Chapitre 4 : Au cœur de l’Amazonie

Chapitre 4 : Au cœur de l’Amazonie

À notre retour à La Paz, nous avons retrouvé Guillaume et Nicolas, deux amis de France rencontrés au Pérou. Très vite, le plan était posé : on partirait ensemble pour vivre l’Amazonie.

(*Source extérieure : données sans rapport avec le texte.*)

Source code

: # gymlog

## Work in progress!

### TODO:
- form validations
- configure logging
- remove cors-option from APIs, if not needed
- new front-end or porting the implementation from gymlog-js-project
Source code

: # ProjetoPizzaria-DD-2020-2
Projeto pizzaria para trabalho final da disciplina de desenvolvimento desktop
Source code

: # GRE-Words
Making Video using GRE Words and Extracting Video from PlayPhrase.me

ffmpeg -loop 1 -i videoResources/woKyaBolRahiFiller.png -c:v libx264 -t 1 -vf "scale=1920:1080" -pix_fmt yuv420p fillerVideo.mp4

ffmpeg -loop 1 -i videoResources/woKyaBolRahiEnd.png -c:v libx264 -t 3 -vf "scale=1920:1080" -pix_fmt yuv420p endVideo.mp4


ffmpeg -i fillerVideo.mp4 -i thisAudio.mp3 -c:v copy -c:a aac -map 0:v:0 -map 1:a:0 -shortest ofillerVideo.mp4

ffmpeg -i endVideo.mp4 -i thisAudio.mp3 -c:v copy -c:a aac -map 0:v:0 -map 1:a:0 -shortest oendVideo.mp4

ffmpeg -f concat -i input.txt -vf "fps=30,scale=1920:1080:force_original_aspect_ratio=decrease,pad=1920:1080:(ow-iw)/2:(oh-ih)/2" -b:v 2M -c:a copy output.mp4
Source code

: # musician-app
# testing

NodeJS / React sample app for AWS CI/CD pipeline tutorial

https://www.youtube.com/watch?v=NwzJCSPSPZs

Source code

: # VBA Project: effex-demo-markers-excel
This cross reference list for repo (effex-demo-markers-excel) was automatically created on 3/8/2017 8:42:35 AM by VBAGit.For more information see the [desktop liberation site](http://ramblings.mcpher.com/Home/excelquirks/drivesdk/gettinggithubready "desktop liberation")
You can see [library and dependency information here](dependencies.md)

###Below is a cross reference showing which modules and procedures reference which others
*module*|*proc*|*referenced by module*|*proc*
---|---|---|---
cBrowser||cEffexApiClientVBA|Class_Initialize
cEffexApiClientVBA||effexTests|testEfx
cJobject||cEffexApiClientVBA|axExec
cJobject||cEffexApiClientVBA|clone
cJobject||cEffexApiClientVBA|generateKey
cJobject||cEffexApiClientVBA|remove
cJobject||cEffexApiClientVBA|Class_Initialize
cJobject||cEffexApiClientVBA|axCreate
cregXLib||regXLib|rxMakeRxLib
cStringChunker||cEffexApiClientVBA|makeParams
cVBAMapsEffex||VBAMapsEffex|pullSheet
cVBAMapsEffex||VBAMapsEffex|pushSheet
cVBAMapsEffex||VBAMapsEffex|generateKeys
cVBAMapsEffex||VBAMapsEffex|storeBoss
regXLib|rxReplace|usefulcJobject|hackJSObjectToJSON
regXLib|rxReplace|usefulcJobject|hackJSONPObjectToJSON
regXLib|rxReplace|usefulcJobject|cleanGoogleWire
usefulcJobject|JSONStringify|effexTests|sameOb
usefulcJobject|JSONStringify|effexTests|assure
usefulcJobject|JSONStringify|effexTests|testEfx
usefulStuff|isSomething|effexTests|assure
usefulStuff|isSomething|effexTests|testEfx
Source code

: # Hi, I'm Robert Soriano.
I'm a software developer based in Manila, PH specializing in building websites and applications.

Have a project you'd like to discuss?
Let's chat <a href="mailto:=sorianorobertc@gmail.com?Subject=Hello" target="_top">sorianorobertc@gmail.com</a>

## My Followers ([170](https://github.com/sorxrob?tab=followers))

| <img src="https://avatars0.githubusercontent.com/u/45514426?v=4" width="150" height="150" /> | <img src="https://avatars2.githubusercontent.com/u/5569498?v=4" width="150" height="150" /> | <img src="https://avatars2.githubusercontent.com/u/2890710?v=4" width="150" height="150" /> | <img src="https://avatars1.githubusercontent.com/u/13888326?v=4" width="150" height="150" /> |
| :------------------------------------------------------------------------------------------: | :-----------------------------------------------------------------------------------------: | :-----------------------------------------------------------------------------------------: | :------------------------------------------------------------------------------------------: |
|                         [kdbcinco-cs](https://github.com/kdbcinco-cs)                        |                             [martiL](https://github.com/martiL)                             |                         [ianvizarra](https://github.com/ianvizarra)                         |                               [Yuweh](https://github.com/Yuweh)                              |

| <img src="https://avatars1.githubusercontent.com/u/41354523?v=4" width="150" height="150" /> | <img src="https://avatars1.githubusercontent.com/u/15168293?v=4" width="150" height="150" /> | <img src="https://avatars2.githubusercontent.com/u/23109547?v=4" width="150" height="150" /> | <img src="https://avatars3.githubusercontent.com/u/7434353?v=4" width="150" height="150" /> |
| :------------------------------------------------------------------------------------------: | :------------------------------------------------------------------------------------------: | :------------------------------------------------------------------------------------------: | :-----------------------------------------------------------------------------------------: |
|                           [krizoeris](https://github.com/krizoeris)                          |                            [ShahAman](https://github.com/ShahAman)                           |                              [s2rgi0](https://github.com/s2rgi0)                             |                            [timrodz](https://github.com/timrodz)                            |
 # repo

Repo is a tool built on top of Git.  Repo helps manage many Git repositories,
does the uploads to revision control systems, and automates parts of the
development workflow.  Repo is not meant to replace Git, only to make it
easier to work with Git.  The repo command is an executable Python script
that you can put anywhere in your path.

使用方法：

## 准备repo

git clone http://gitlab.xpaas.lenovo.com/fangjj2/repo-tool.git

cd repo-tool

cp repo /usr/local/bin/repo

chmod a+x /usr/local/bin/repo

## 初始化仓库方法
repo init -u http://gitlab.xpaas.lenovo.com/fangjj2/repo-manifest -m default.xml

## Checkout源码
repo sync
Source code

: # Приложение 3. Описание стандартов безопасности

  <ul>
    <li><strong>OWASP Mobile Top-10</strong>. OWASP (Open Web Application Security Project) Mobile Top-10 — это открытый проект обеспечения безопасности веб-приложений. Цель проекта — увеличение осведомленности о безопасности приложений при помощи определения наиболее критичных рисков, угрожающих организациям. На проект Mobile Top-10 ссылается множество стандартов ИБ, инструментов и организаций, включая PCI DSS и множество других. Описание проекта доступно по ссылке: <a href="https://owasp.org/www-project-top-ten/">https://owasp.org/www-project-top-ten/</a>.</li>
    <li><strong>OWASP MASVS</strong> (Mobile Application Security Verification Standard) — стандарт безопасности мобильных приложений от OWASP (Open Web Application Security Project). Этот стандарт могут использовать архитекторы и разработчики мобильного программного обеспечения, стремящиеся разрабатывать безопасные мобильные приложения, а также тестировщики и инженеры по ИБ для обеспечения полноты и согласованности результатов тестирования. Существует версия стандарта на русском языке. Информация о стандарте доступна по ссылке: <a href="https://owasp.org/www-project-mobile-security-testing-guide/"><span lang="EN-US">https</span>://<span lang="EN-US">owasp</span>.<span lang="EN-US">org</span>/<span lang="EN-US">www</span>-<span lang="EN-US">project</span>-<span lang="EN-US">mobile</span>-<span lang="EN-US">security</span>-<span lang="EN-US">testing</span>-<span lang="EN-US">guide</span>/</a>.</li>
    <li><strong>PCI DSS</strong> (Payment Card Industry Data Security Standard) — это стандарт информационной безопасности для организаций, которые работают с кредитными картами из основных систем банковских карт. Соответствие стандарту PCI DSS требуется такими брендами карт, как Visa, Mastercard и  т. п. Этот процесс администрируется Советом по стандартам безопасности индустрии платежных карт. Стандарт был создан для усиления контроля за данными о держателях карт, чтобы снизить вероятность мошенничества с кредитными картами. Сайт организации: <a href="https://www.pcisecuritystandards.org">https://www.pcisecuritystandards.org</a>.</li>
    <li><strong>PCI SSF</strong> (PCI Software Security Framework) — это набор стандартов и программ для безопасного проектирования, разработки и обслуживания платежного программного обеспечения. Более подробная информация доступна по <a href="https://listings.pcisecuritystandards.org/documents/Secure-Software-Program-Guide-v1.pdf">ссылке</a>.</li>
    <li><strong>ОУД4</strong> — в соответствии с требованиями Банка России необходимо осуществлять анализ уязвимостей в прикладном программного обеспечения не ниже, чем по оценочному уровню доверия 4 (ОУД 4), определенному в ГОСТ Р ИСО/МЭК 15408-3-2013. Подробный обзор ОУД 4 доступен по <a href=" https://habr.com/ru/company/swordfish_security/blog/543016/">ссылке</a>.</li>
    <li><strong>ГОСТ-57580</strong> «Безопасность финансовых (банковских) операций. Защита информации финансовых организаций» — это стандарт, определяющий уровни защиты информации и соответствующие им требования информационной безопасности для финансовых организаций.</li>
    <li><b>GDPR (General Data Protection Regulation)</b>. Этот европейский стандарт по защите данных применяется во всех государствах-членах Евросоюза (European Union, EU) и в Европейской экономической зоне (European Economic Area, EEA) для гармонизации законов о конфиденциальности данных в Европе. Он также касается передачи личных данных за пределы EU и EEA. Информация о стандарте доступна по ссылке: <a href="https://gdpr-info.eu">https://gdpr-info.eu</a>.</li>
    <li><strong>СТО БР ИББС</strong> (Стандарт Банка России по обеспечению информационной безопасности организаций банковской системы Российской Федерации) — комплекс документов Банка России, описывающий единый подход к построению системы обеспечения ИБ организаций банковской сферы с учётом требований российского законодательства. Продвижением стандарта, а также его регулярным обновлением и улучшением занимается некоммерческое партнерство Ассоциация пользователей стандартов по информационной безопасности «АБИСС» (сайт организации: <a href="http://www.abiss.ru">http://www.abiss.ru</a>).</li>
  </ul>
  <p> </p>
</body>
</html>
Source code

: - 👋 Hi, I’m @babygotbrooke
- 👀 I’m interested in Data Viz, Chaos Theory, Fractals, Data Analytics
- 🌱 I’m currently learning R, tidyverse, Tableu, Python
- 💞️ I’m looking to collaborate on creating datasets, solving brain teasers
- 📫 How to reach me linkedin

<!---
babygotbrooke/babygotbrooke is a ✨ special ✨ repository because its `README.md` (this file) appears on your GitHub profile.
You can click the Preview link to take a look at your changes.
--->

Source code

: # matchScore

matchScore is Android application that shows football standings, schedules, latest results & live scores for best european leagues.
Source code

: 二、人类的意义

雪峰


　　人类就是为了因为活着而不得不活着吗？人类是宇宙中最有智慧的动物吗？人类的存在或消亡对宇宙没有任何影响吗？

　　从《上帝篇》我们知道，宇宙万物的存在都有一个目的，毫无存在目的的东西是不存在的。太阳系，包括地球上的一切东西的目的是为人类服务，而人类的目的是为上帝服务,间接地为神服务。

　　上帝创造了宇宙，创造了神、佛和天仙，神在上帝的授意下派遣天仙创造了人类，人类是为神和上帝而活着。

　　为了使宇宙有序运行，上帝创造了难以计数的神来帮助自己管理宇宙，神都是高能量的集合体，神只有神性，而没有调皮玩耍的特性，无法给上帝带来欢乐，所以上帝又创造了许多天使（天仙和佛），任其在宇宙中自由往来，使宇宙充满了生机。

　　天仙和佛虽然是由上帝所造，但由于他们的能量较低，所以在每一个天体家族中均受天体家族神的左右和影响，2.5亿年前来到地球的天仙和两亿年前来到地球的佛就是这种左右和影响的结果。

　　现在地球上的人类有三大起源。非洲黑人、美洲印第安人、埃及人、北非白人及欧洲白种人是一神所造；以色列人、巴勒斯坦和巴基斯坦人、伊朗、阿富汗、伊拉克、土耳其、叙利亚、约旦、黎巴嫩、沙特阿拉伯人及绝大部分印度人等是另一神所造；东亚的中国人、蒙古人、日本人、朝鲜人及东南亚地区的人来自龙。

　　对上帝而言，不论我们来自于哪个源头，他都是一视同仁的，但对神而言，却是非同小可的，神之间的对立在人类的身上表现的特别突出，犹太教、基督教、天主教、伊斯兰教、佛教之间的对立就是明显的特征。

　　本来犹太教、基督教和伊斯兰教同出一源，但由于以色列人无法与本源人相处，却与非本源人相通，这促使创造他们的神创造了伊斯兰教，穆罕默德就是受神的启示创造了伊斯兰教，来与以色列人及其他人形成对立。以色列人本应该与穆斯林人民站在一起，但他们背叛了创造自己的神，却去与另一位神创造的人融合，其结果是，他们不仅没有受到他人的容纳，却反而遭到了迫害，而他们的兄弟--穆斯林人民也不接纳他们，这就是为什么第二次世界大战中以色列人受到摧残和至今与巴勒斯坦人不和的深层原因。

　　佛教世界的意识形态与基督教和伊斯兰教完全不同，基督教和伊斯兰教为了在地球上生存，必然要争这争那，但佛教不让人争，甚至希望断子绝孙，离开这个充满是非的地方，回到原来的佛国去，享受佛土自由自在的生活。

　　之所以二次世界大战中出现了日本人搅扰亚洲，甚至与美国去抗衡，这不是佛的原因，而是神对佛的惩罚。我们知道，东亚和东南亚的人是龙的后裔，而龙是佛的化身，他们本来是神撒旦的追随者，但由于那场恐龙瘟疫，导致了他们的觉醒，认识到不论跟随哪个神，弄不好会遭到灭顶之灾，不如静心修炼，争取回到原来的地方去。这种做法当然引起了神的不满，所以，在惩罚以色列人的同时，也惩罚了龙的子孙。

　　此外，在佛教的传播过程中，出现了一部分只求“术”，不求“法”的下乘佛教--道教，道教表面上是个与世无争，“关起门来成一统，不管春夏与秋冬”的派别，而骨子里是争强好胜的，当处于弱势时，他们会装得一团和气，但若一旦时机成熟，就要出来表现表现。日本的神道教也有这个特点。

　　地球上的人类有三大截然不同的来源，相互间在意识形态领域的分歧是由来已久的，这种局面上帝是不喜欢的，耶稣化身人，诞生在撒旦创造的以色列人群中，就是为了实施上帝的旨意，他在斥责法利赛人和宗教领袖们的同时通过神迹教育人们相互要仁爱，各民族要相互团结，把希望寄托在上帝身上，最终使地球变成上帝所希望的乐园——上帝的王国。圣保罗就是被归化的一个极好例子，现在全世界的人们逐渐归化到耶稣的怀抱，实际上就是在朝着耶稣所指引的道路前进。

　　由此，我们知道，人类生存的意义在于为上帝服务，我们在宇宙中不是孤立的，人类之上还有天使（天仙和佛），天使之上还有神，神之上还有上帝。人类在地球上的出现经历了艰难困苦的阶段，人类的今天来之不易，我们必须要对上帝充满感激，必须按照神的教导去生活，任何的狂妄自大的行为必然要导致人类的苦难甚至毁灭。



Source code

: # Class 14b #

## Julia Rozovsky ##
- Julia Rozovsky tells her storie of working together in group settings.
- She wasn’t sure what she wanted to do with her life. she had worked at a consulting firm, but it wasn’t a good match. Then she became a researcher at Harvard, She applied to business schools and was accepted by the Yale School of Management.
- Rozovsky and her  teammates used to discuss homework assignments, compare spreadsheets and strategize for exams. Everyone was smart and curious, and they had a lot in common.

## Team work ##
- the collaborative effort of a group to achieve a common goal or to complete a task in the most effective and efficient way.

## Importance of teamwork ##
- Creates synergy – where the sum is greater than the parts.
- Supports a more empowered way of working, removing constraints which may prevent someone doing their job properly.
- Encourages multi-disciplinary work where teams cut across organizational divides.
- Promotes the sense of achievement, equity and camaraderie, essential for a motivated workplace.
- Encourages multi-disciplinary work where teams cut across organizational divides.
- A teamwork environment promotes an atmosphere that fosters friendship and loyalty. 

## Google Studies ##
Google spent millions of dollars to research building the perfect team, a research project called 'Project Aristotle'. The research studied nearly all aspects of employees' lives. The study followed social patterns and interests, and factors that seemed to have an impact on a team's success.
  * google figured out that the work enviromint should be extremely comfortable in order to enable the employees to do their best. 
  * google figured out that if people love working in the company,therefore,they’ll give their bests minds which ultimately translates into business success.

La veille du départ, on a eu la brillante idée de finir en boîte techno. Nuit étrange, ambiance folklo, et forcément le lendemain… compliqué. Mais pas le choix : à 17h, nous embarquions pour Rurrenabaque. Dix-sept heures de bus, sur une route vertigineuse, cahoteuse, interminable. Le genre de trajet qui peut faire perdre des années de vie. Pourtant, la fatigue a gagné : on a dormi. Et au petit matin, miracle, nous étions aux portes de l’Amazonie.

L’air était lourd, humide, moite. Rien à voir avec l’Altiplano. Nous avons passé la journée au bord de la piscine d’un petit hôtel, à récupérer, à flotter dans l’eau, à nous préparer mentalement. Ce soir-là, personne n’a fait les malins : demain, la jungle nous attendait.

Après un petit-déjeuner costaud, nous avons pris le bateau puis la piste pour rejoindre la Selva – la jungle dense, moite, impénétrable. Notre guide s’appelait Hernan, un mélange improbable entre un Maori et un Bolivien.. avec son acolyte. Rien que leurs têtes annonçaient l’aventure.

Premier arrêt : presser la canne à sucre, un jus frais qui nous a semblé être le meilleur du monde. Puis, après plusieurs heures de bateau, nous avons atteint un campement. La plupart du groupe s’y arrêtait pour la nuit. Pas nous. Avec Guillaume, Nicolas et Lola, nous avons choisi l’option jungle.

Sac sur le dos, quatre litres d’eau chacun, nous avons marché plus de trois heures et demie dans une moiteur étouffante. On ruisselait, mais la jungle nous happait. Hernan nous a fait goûter des termites et montrer comment fabriquer des gourdes de fortune avec des feuilles. On riait, on se croyait dans Koh-Lanta.

À la tombée de la nuit, lessivés, nous avons plongé dans la rivière. Hernan, sérieux :
— « Pas trop longtemps. Les crocos sortent à la nuit. »
On a ri. Mais non, il ne plaisantait pas.

Le campement était minimaliste : tapis de yoga au sol, une moustiquaire pour tout bouclier. Mais l’ambiance était dingue. On a préparé des pâtes aux légumes autour du feu, fiers comme des explorateurs. Puis est venue l’épreuve de la vaisselle… dans la rivière.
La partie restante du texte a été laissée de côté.